A conspiracy of his unforced errors, which include a botched superhighway plan that should not have been conceived, unpaid workers, and erratic acts by reckless naval and police officers, give the present impression that Cross River is a no go area. Add, to these, the recent admission by the state’s Attorney General that Calabar is now “the transit haven for traffickers” and you are almost tempted to entirely blacklist Ayade as the Governor who has done the most to destroy one of the few states to be handed over in good condition back in 2015.
At a time when Nigerian youth are clamouring for greater involvement in the political process, it is arguable that those who have attained such powers at the moment are doing nothing worthy of note. At 48, Prof Ayade is the second-youngest Governor in Nigeria – the first on that list is the top running candidate for a potential impeachment.
Both are not beds of the same feather; one is an academic of repute, whose credential as an environmental expert speaks for itself.
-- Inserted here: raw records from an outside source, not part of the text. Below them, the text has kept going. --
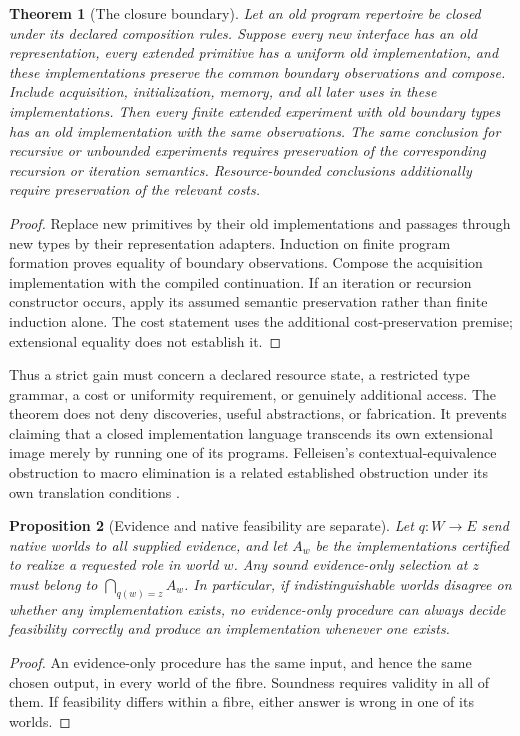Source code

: \documentclass[11pt]{article}
\newtheorem{theorem}{Theorem}[section]
\newtheorem{proposition}[theorem]{Proposition}
\theoremstyle{definition}
\theoremstyle{remark}
\begin{document}
\begin{theorem}[The closure boundary]\label{thm:closure}
Let an old program repertoire be closed under its declared composition rules. Suppose every new interface has an old representation, every extended primitive has a uniform old implementation, and these implementations preserve the common boundary observations and compose. Include acquisition, initialization, memory, and all later uses in these implementations. Then every finite extended experiment with old boundary types has an old implementation with the same observations. The same conclusion for recursive or unbounded experiments requires preservation of the corresponding recursion or iteration semantics. Resource-bounded conclusions additionally require preservation of the relevant costs.
\end{theorem}
\begin{proof}
Replace new primitives by their old implementations and passages through new types by their representation adapters. Induction on finite program formation proves equality of boundary observations. Compose the acquisition implementation with the compiled continuation. If an iteration or recursion constructor occurs, apply its assumed semantic preservation rather than finite induction alone. The cost statement uses the additional cost-preservation premise; extensional equality does not establish it.
\end{proof}

Thus a strict gain must concern a declared resource state, a restricted type grammar, a cost or uniformity requirement, or genuinely additional access. The theorem does not deny discoveries, useful abstractions, or fabrication. It prevents claiming that a closed implementation language transcends its own extensional image merely by running one of its programs. Felleisen's contextual-equivalence obstruction to macro elimination is a related established obstruction under its own translation conditions \cite[Theorem 3.14]{Felleisen1991}.

\begin{proposition}[Evidence and native feasibility are separate]\label{prop:evidence}
Let $q:W\to E$ send native worlds to all supplied evidence, and let $A_w$ be the implementations certified to realize a requested role in world $w$. Any sound evidence-only selection at $z$ must belong to $\bigcap_{q(w)=z}A_w$. In particular, if indistinguishable worlds disagree on whether any implementation exists, no evidence-only procedure can always decide feasibility correctly and produce an implementation whenever one exists.
\end{proposition}
\begin{proof}
An evidence-only procedure has the same input, and hence the same chosen output, in every world of the fibre. Soundness requires validity in all of them. If feasibility differs within a fibre, either answer is wrong in one of its worlds.
\end{proof}
\end{document}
In fact, Prof Ayade should be in the news today for being vocal against Donald Trump’s perceived plan to pull the United States out of the Paris Climate Accord, which he (Ayade) was part of as a leading member of the African delegation. The other Governor was a fortunate civil servant thrust into power by the fortune of circumstance. As much as we are riled by his baffling acts and camouflage antics, we are not on the latter’s case here.
Prof Ben Ayade should know better, he should be doing better. He did say that he was a PDP Governor with a difference, and for the early period of his tenure, the agility and eagerness to perform was visible. We are not sure now if it may have been all for the cameras.
Or was it a show of youthful exuberance? The forced backtrack on his superhighway project, which he should not have begun in the first place knowing the potential implications as an environmentalist, was a monumental blow. That should have been his own Obudu, his Tinapa, now he has to settle for ‘The Ayade Industrial Park’. Having a park named after you just two years into your administration smacks of desperation and triumphalism; we are resisting the temptation to call a Prof’s behaviour childish.
Having endured as much from the Governor, citizens of Cross River chose to voice their frustrations by demanding the state they knew. While the demonstrations may not hold with the Acting President in town on Thursday, he will want to borrow from the goodwill and popularity he’ll be bringing from Abuja to re-lubricate the wheel of his administration.
Until now, it has not been a happy 2017. The demonstrations were a warning. June 1 should bring a fresh start.